I don’t know about the boring sermons, but I do know about the irritating ones. That is courtesy of friends who have told me that they have made it a point to at least avoid certain priests, if not Mass entirely, in recent years. That’s because those priests have made it a point to press their opposition to RH doggedly and stridently during Mass before a captive audience.
Someone told me she got so fed up with it that at one point, soon after the priest opened his mouth to say “RH,” she stood up and walked out. Which became conspicuous not just because she was occupying one of the front pews but because several others did the same thing. Which, however, did not dissuade the priest from prosecuting his cause, he became even more animated, or agitated, in his expostulations against RH.
I share completely Vengco’s view that the Filipino’s faith is steeped in superficiality. I’ve railed against it myself, it’s a version of Catholicism that relies more on form than on substance, on image than on internalization, on ritual than on essence. Which is the Church’s fault: Spanish rule rested it on the indio’s unquestioning obedience of Church injunctions and political accommodation of colonial rule. It’s easy enough to sympathize with Rizal’s fulminations against the corruption and obscurantism of the friars. You’ve got a faith that says you can be cruel and oppressive, greedy and lecherous, vile and murderous but secure a berth in heaven anyway by donating lands to the Church, it won’t claim the undying loyalty of the victims.
The caveat of course, as SWS itself adds, is that the survey was taken only shortly after Pope Francis replaced Benedict. Too early for him to have an impact on Filipino Catholics—as indeed too early for Chito Tagle, who became archbishop of Manila and a cardinal in fairly quick succession, to have an impact on them. I suspect though that they will do so in the long run. The priests and bishops who fought martial law and took a propoor stance did have that impact on this country an eternity ago. I don’t think it’s a coincidence that Latin America has the most Catholics today and that its politics have a strongly propoor bent, the kind that alarms Washington about Pope Francis.
But the prognosis is not all that rosy. My own take about Catholicism’s decline in fortune in these parts is that, quite apart from Gloria Arroyo’s epic success in corrupting the bishops over the last decade—she had a phenomenal talent in that respect—technology is taking its toll.
In the early or mid-1990s, I heard someone tell me the story that the number of seminarians from Catanduanes, the one province that supplied them in plentiful quantities, suddenly fell steeply. The religious authorities couldn’t explain it until someone suggested cable TV. The drop in the number of youth entering the seminary coincided with the introduction of cable TV in the province. The youth suddenly just had too many earthly distractions to devote themselves to unearthly pursuits.

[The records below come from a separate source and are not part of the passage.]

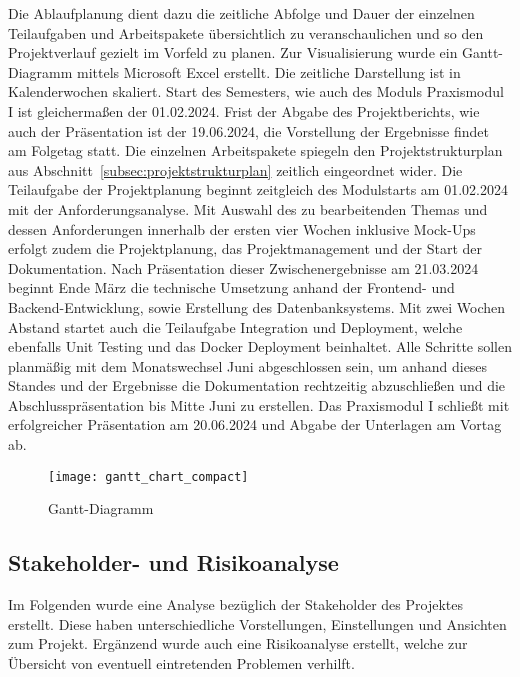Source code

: Die Ablaufplanung dient dazu die zeitliche Abfolge und Dauer der einzelnen Teilaufgaben und Arbeitspakete übersichtlich zu veranschaulichen und so den Projektverlauf gezielt im Vorfeld zu planen.
Zur Visualisierung wurde ein Gantt-Diagramm mittels Microsoft Excel erstellt.
Die zeitliche Darstellung ist in Kalenderwochen skaliert.
Start des Semesters, wie auch des Moduls Praxismodul I ist gleichermaßen der 01.02.2024.
Frist der Abgabe des Projektberichts, wie auch der Präsentation ist der 19.06.2024, die Vorstellung der Ergebnisse findet am Folgetag statt.
\newpage
Die einzelnen Arbeitspakete spiegeln den Projektstrukturplan aus Abschnitt~\ref{subsec:projektstrukturplan} zeitlich eingeordnet wider.
Die Teilaufgabe der Projektplanung beginnt zeitgleich des Modulstarts am 01.02.2024 mit der Anforderungsanalyse.
Mit Auswahl des zu bearbeitenden Themas und dessen Anforderungen innerhalb der ersten vier Wochen inklusive Mock-Ups erfolgt zudem die Projektplanung, das Projektmanagement und der Start der Dokumentation.
Nach Präsentation dieser Zwischenergebnisse am 21.03.2024 beginnt Ende März die technische Umsetzung anhand der Frontend- und Backend-Entwicklung, sowie Erstellung des Datenbanksystems.
Mit zwei Wochen Abstand startet auch die Teilaufgabe Integration und Deployment, welche ebenfalls Unit Testing und das Docker Deployment beinhaltet.
Alle Schritte sollen planmäßig mit dem Monatswechsel Juni abgeschlossen sein, um anhand dieses Standes und der Ergebnisse die Dokumentation rechtzeitig abzuschließen und die Abschlusspräsentation bis Mitte Juni zu erstellen.
Das Praxismodul I schließt mit erfolgreicher Präsentation am 20.06.2024 und Abgabe der Unterlagen am Vortag ab.

\begin{figure}[H]
    \centering
    \texttt{[image: gantt\_chart\_compact]}
    \caption{Gantt-Diagramm}\label{fig:gantt-diagramm}
\end{figure}

\newpage

\subsection{Stakeholder- und Risikoanalyse}\label{subsec:Stakeholder-Risikoanalyse}
Im Folgenden wurde eine Analyse bezüglich der Stakeholder des Projektes erstellt.
Diese haben unterschiedliche Vorstellungen, Einstellungen und Ansichten zum Projekt.
Ergänzend wurde auch eine Risikoanalyse erstellt, welche zur Übersicht von eventuell eintretenden Problemen verhilft. \par

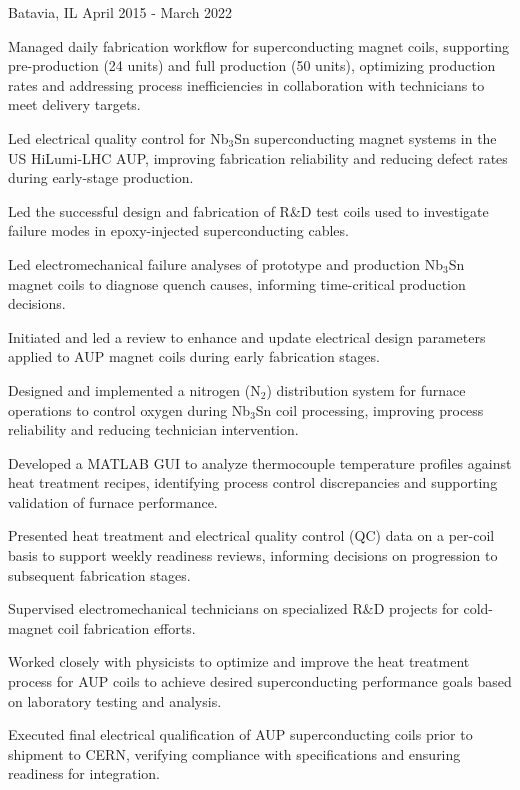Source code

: \begin{cventries}
{Batavia, IL}
{April 2015 - March 2022}
{
\begin{cvitems}
\item {Managed daily fabrication workflow for superconducting magnet coils, supporting pre-production (24 units) and full production (50 units), optimizing production rates and addressing process inefficiencies in collaboration with technicians to meet delivery targets.}
\item {Led electrical quality control for Nb$_3$Sn superconducting magnet systems in the US HiLumi-LHC AUP, improving fabrication reliability and reducing defect rates during early-stage production.}
\item {Led the successful design and fabrication of R\&D test coils used to investigate failure modes in epoxy-injected superconducting cables.}
\item {Led electromechanical failure analyses of prototype and production Nb$_3$Sn magnet coils to diagnose quench causes, informing time-critical production decisions.}
\item {Initiated and led a review to enhance and update electrical design parameters applied to AUP magnet coils during early fabrication stages.}
\item {Designed and implemented a nitrogen (N$_2$) distribution system for furnace operations to control oxygen during Nb$_3$Sn coil processing, improving process reliability and reducing technician intervention.}
\item {Developed a MATLAB GUI to analyze thermocouple temperature profiles against heat treatment recipes, identifying process control discrepancies and supporting validation of furnace performance.}
\item {Presented heat treatment and electrical quality control (QC) data on a per-coil basis to support weekly readiness reviews, informing decisions on progression to subsequent fabrication stages.}
\item {Supervised electromechanical technicians on specialized R\&D projects for cold-magnet coil fabrication efforts.}
\item {Worked closely with physicists to optimize and improve the heat treatment process for AUP coils to achieve desired superconducting performance goals based on laboratory testing and analysis.}
\item {Executed final electrical qualification of AUP superconducting coils prior to shipment to CERN, verifying compliance with specifications and ensuring readiness for integration.}
\end{cvitems}
}
\vspace{3mm}


\end{cventries}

Mere coincidence? Maybe. But the explanation is not without merit. By the same token, I’d venture to say that the steady decline of Catholicism in this country, particularly the one of the last decade, probably owes to the impact of the digital revolution. Specifically the Internet, specifically the social media, specifically Facebook and Twitter. Infinitely more than cable TV, it’s the Internet that has made Filipinos acutely aware of the world. Hell, it’s the Internet that has pried the country open like an oyster. Carlos Celdran and his group have a point when they say Filipino Catholics have now become more enlightened and will no longer accept doctrine blindly, they want reason to go with it. What has made that so is, in great part, the Internet.
In the long term, I don’t think Catholicism’s stiffest competition in these parts will come from the other faiths or from the charismatics and other Christian denominations. It will come from secularism. At least as far as the urban, middle-class, reasonably educated, Facebook-using sector goes. But which will probably determine the direction of change. The days when the Church can just compel the faithful to obey it like a cacique are going, if they have not gone already. The local Church refuses to change, or continues to resist the thinking represented by Pope Francis and Cardinal Tagle, and it will truly see an exodus of Filipinos from it not unlike that of the OFWs from the country. It might not even be a matter of active choice, it might just be Catholics drifting away.
At least the OFWs come home. The ex-faithful might very well be permanent exiles.